= Beginning of Section =

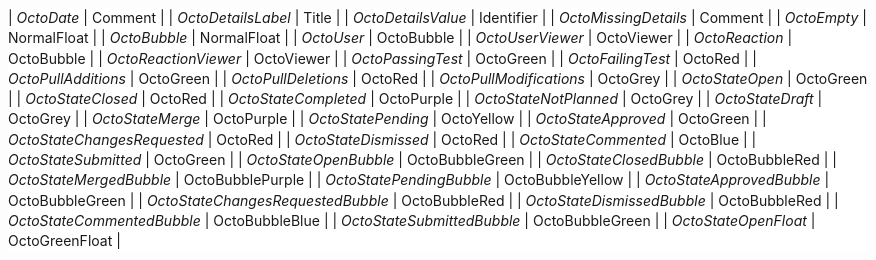 | _OctoDate_                        | Comment            |
| _OctoDetailsLabel_                | Title              |
| _OctoDetailsValue_                | Identifier         |
| _OctoMissingDetails_              | Comment            |
| _OctoEmpty_                       | NormalFloat        |
| _OctoBubble_                      | NormalFloat        |
| _OctoUser_                        | OctoBubble         |
| _OctoUserViewer_                  | OctoViewer         |
| _OctoReaction_                    | OctoBubble         |
| _OctoReactionViewer_              | OctoViewer         |
| _OctoPassingTest_                 | OctoGreen          |
| _OctoFailingTest_                 | OctoRed            |
| _OctoPullAdditions_               | OctoGreen          |
| _OctoPullDeletions_               | OctoRed            |
| _OctoPullModifications_           | OctoGrey           |
| _OctoStateOpen_                   | OctoGreen          |
| _OctoStateClosed_                 | OctoRed            |
| _OctoStateCompleted_              | OctoPurple         |
| _OctoStateNotPlanned_             | OctoGrey           |
| _OctoStateDraft_                  | OctoGrey           |
| _OctoStateMerge_                  | OctoPurple         |
| _OctoStatePending_                | OctoYellow         |
| _OctoStateApproved_               | OctoGreen          |
| _OctoStateChangesRequested_       | OctoRed            |
| _OctoStateDismissed_              | OctoRed            |
| _OctoStateCommented_              | OctoBlue           |
| _OctoStateSubmitted_              | OctoGreen          |
| _OctoStateOpenBubble_             | OctoBubbleGreen    |
| _OctoStateClosedBubble_           | OctoBubbleRed      |
| _OctoStateMergedBubble_           | OctoBubblePurple   |
| _OctoStatePendingBubble_          | OctoBubbleYellow   |
| _OctoStateApprovedBubble_         | OctoBubbleGreen    |
| _OctoStateChangesRequestedBubble_ | OctoBubbleRed      |
| _OctoStateDismissedBubble_        | OctoBubbleRed      |
| _OctoStateCommentedBubble_        | OctoBubbleBlue     |
| _OctoStateSubmittedBubble_        | OctoBubbleGreen    |
| _OctoStateOpenFloat_              | OctoGreenFloat     |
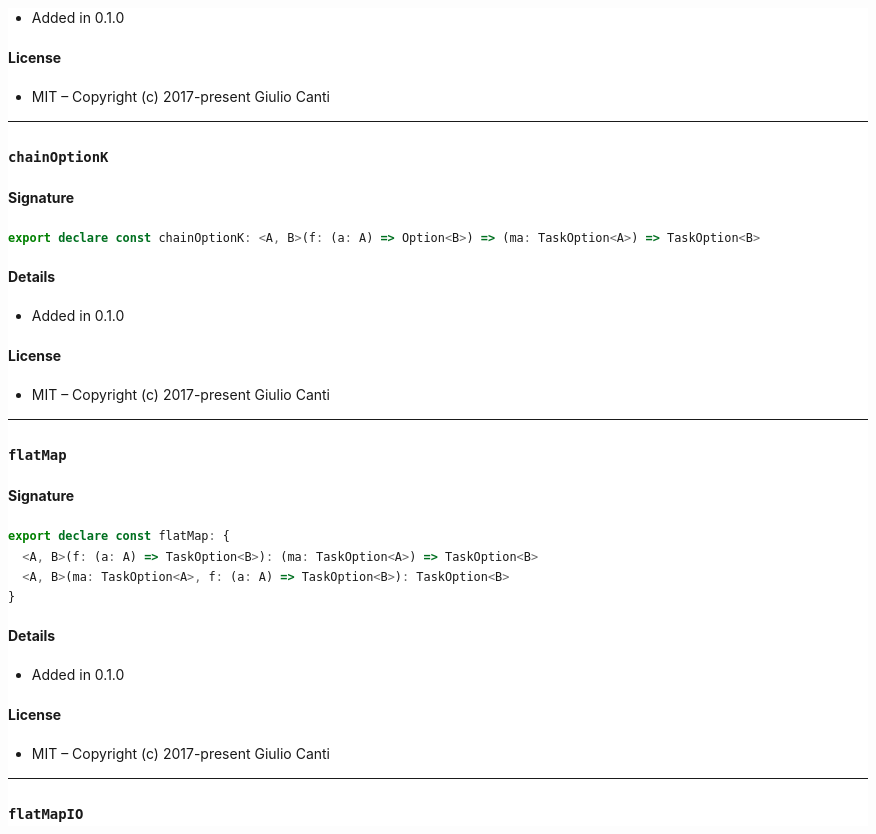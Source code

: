 * Added in 0.1.0


#### License

* MIT – Copyright (c) 2017-present Giulio Canti

---


### `chainOptionK`




#### Signature

```typescript
export declare const chainOptionK: <A, B>(f: (a: A) => Option<B>) => (ma: TaskOption<A>) => TaskOption<B>
```

#### Details

* Added in 0.1.0


#### License

* MIT – Copyright (c) 2017-present Giulio Canti

---


### `flatMap`




#### Signature

```typescript
export declare const flatMap: {
  <A, B>(f: (a: A) => TaskOption<B>): (ma: TaskOption<A>) => TaskOption<B>
  <A, B>(ma: TaskOption<A>, f: (a: A) => TaskOption<B>): TaskOption<B>
}
```

#### Details

* Added in 0.1.0


#### License

* MIT – Copyright (c) 2017-present Giulio Canti

---


### `flatMapIO`

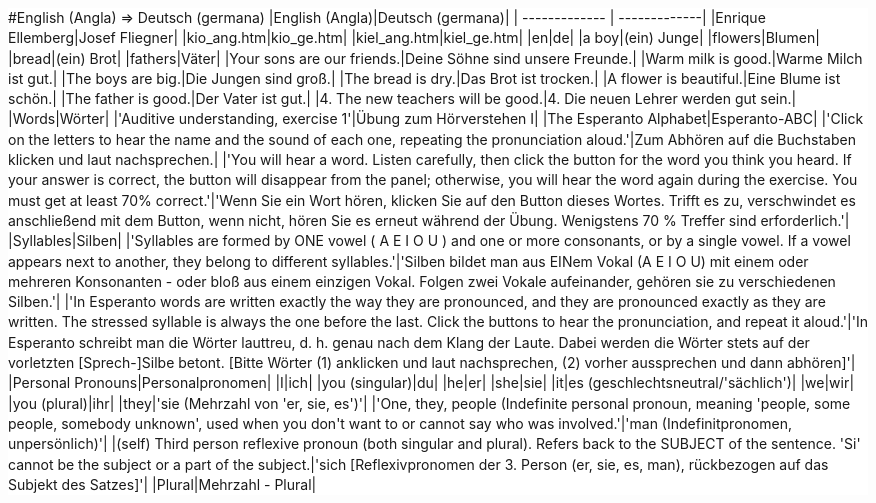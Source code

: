 #English (Angla) => Deutsch (germana)
|English (Angla)|Deutsch (germana)|
| ------------- | -------------|
|Enrique Ellemberg|Josef Fliegner|
|kio_ang.htm|kio_ge.htm|
|kiel_ang.htm|kiel_ge.htm|
|en|de|
|a boy|(ein) Junge|
|flowers|Blumen|
|bread|(ein) Brot|
|fathers|Väter|
|Your sons are our friends.|Deine Söhne sind unsere Freunde.|
|Warm milk is good.|Warme Milch ist gut.|
|The boys are big.|Die Jungen sind groß.|
|The bread is dry.|Das Brot ist trocken.|
|A flower is beautiful.|Eine Blume ist schön.|
|The father is good.|Der Vater ist gut.|
|4. The new teachers will be good.|4. Die neuen Lehrer werden gut sein.|
|Words|Wörter|
|'Auditive understanding, exercise 1'|Übung zum Hörverstehen I|
|The Esperanto Alphabet|Esperanto-ABC|
|'Click on the letters to hear the name and the sound of each one, repeating the pronunciation aloud.'|Zum Abhören auf die Buchstaben klicken und laut nachsprechen.|
|'You will hear a word. Listen carefully, then click the button for the word you think you heard. If your answer is correct, the button will disappear from the panel; otherwise, you will hear the word again during the exercise. You must get at least 70% correct.'|'Wenn Sie ein Wort hören, klicken Sie auf den Button dieses Wortes. Trifft es zu, verschwindet es anschließend mit dem Button, wenn nicht, hören Sie es erneut während der Übung. Wenigstens 70 % Treffer sind erforderlich.'|
|Syllables|Silben|
|'Syllables are formed by ONE vowel ( A E I O U ) and one or more consonants, or by a single vowel. If a vowel appears next to another, they belong to different syllables.'|'Silben bildet man aus EINem Vokal (A E I O U) mit einem oder mehreren Konsonanten - oder bloß aus einem einzigen Vokal. Folgen zwei Vokale aufeinander, gehören sie zu verschiedenen Silben.'|
|'In Esperanto words are written exactly the way they are pronounced, and they are pronounced exactly as they are written. The stressed syllable is always the one before the last. Click the buttons to hear the pronunciation, and repeat it aloud.'|'In Esperanto schreibt man die Wörter lauttreu, d. h. genau nach dem Klang der Laute. Dabei werden die Wörter stets auf der vorletzten [Sprech-]Silbe betont. [Bitte Wörter (1) anklicken und laut nachsprechen, (2) vorher aussprechen und dann abhören]'|
|Personal Pronouns|Personalpronomen|
|I|ich|
|you (singular)|du|
|he|er|
|she|sie|
|it|es (geschlechtsneutral/'sächlich')|
|we|wir|
|you (plural)|ihr|
|they|'sie (Mehrzahl von 'er, sie, es')'|
|'One, they, people (Indefinite personal pronoun, meaning 'people, some people, somebody unknown', used when you don't want to or cannot say who was involved.'|'man (Indefinitpronomen, unpersönlich)'|
|(self) Third person reflexive pronoun (both singular and plural). Refers back to the SUBJECT of the sentence. 'Si' cannot be the subject or a part of the subject.|'sich [Reflexivpronomen der 3. Person (er, sie, es, man), rückbezogen auf das Subjekt des Satzes]'|
|Plural|Mehrzahl - Plural|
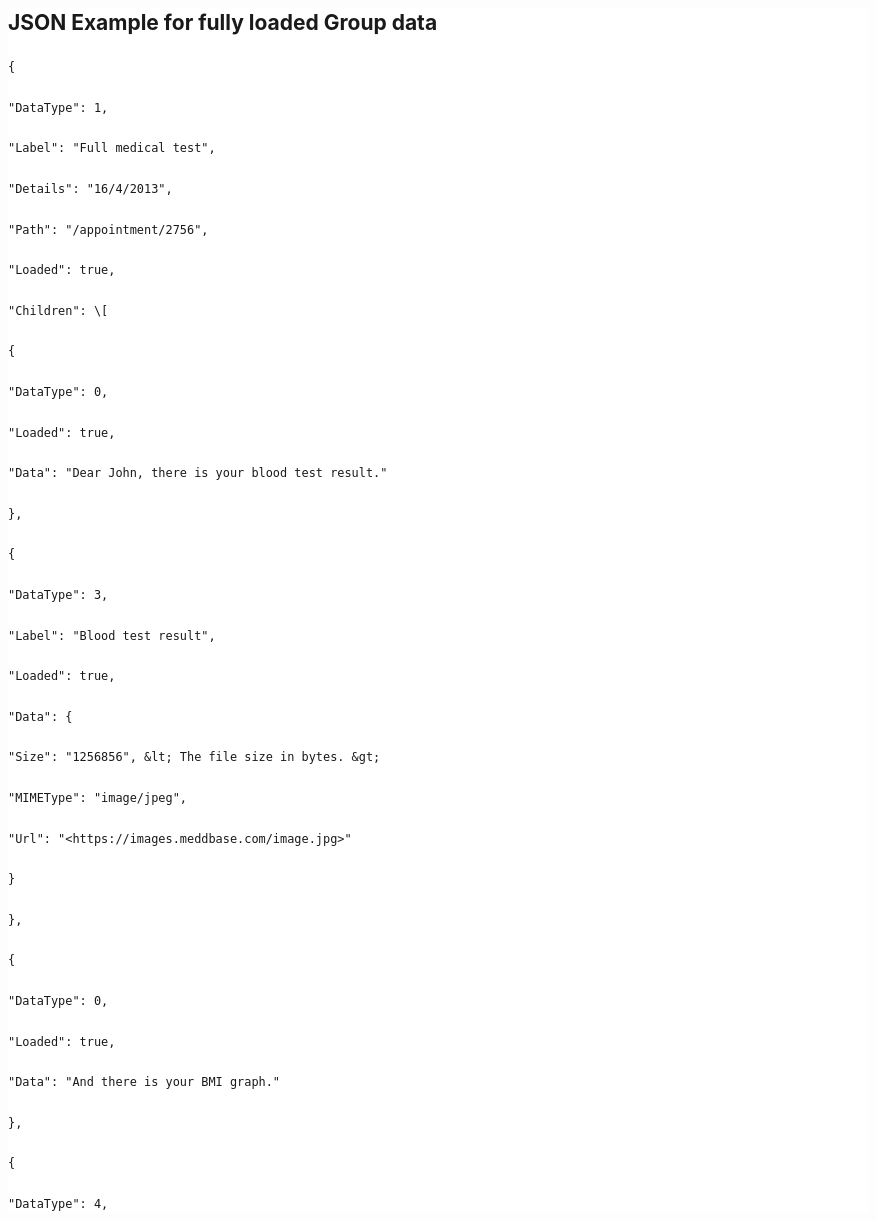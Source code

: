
 ```
```

## JSON Example for fully loaded Group data

```
{

"DataType": 1,

"Label": "Full medical test",

"Details": "16/4/2013",

"Path": "/appointment/2756",

"Loaded": true,

"Children": \[

{

"DataType": 0,

"Loaded": true,

"Data": "Dear John, there is your blood test result."

},

{

"DataType": 3,

"Label": "Blood test result",

"Loaded": true,

"Data": {

"Size": "1256856", &lt; The file size in bytes. &gt;

"MIMEType": "image/jpeg",

"Url": "<https://images.meddbase.com/image.jpg>"

}

},

{

"DataType": 0,

"Loaded": true,

"Data": "And there is your BMI graph."

},

{

"DataType": 4,

```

= End of Section =

Directions for this task: Look at the records above. Copy every line where the string "bread" occurs.

Answer area:
|bread|(ein) Brot|
|The bread is dry.|Das Brot ist trocken.|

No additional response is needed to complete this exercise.